● What to produce:
Search the listing for the string "begin". Copy every line that has it.
····················
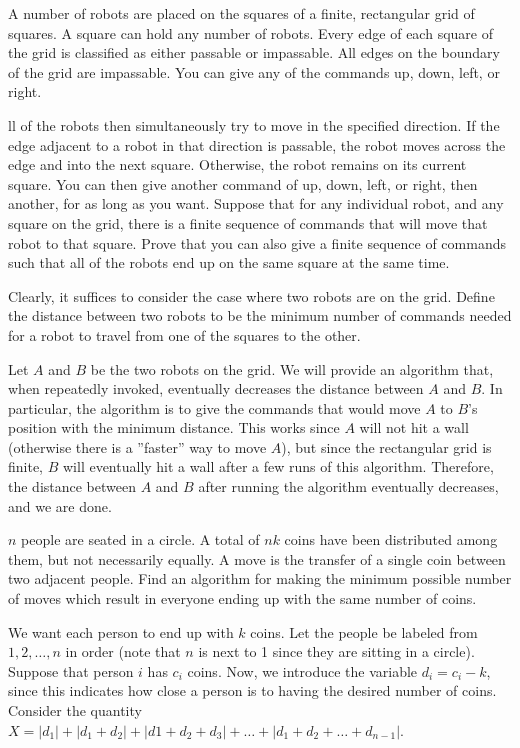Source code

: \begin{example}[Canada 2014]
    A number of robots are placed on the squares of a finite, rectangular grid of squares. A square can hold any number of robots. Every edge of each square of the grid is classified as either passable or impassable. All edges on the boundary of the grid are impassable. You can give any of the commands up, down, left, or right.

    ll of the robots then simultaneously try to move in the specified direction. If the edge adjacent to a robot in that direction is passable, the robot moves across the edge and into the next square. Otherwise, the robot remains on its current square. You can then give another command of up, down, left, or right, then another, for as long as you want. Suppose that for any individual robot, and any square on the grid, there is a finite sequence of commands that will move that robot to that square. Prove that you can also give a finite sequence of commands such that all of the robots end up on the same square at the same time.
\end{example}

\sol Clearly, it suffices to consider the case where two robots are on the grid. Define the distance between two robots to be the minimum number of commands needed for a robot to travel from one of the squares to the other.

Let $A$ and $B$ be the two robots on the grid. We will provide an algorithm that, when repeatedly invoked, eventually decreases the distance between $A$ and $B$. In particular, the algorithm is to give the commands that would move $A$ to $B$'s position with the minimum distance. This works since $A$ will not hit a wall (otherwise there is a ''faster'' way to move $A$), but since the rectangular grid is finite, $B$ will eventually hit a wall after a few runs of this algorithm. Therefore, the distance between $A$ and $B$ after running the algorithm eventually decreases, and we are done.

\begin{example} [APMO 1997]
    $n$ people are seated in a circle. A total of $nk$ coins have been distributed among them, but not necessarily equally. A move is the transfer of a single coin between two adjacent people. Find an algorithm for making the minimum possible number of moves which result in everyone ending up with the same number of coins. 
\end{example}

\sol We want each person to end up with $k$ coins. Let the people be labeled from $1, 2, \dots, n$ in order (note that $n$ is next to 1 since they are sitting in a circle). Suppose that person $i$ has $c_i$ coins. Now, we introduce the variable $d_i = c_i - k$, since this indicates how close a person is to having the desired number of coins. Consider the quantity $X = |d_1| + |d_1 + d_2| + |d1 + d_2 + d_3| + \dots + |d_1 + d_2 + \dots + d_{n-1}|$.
····················
● Answer for the task:
: \begin{example}[Canada 2014]
\begin{example} [APMO 1997]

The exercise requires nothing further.